Exercise description:
Can you transcribe the data exactly? Leave the pictures out.

Stored data entries:
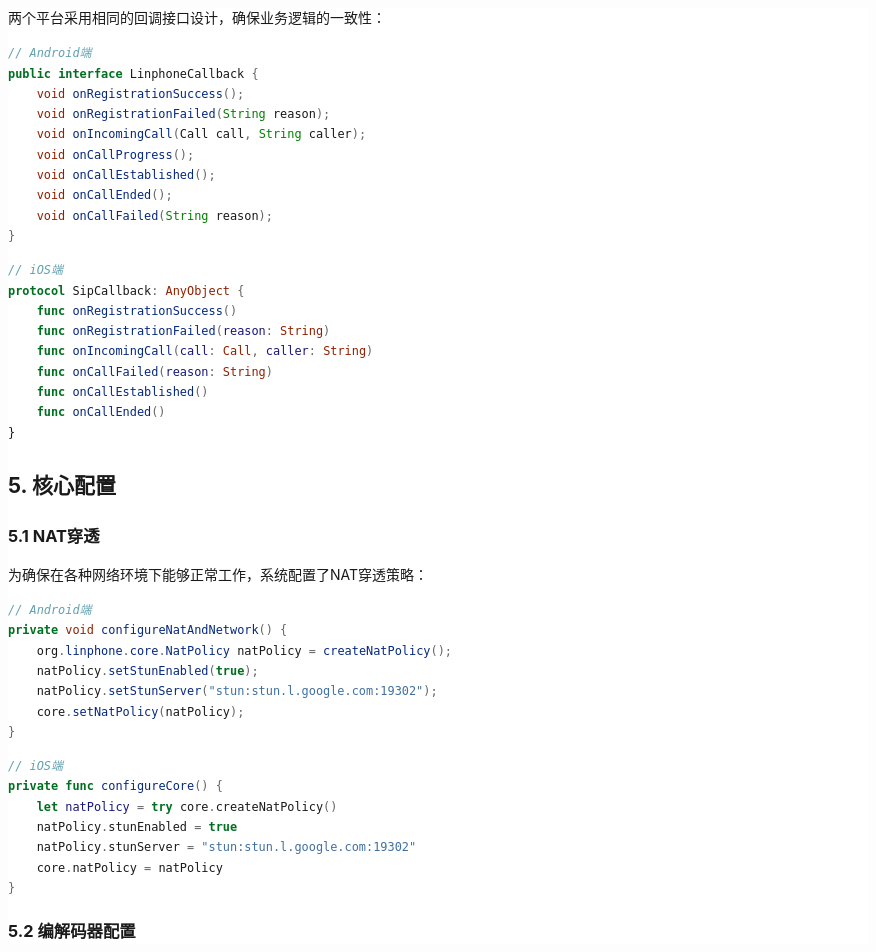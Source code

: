 两个平台采用相同的回调接口设计，确保业务逻辑的一致性：

```java
// Android端
public interface LinphoneCallback {
    void onRegistrationSuccess();
    void onRegistrationFailed(String reason);
    void onIncomingCall(Call call, String caller);
    void onCallProgress();
    void onCallEstablished();
    void onCallEnded();
    void onCallFailed(String reason);
}
```

```swift
// iOS端
protocol SipCallback: AnyObject {
    func onRegistrationSuccess()
    func onRegistrationFailed(reason: String)
    func onIncomingCall(call: Call, caller: String)
    func onCallFailed(reason: String)
    func onCallEstablished()
    func onCallEnded()
}
```

## 5. 核心配置

### 5.1 NAT穿透

为确保在各种网络环境下能够正常工作，系统配置了NAT穿透策略：

```java
// Android端
private void configureNatAndNetwork() {
    org.linphone.core.NatPolicy natPolicy = createNatPolicy();
    natPolicy.setStunEnabled(true);
    natPolicy.setStunServer("stun:stun.l.google.com:19302");
    core.setNatPolicy(natPolicy);
}
```

```swift
// iOS端
private func configureCore() {
    let natPolicy = try core.createNatPolicy()
    natPolicy.stunEnabled = true
    natPolicy.stunServer = "stun:stun.l.google.com:19302"
    core.natPolicy = natPolicy
}
```

### 5.2 编解码器配置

Answer space:
Source code

: 两个平台采用相同的回调接口设计，确保业务逻辑的一致性：

```java
// Android端
public interface LinphoneCallback {
    void onRegistrationSuccess();
    void onRegistrationFailed(String reason);
    void onIncomingCall(Call call, String caller);
    void onCallProgress();
    void onCallEstablished();
    void onCallEnded();
    void onCallFailed(String reason);
}
```

```swift
// iOS端
protocol SipCallback: AnyObject {
    func onRegistrationSuccess()
    func onRegistrationFailed(reason: String)
    func onIncomingCall(call: Call, caller: String)
    func onCallFailed(reason: String)
    func onCallEstablished()
    func onCallEnded()
}
```

## 5. 核心配置

### 5.1 NAT穿透

为确保在各种网络环境下能够正常工作，系统配置了NAT穿透策略：

```java
// Android端
private void configureNatAndNetwork() {
    org.linphone.core.NatPolicy natPolicy = createNatPolicy();
    natPolicy.setStunEnabled(true);
    natPolicy.setStunServer("stun:stun.l.google.com:19302");
    core.setNatPolicy(natPolicy);
}
```

```swift
// iOS端
private func configureCore() {
    let natPolicy = try core.createNatPolicy()
    natPolicy.stunEnabled = true
    natPolicy.stunServer = "stun:stun.l.google.com:19302"
    core.natPolicy = natPolicy
}
```

### 5.2 编解码器配置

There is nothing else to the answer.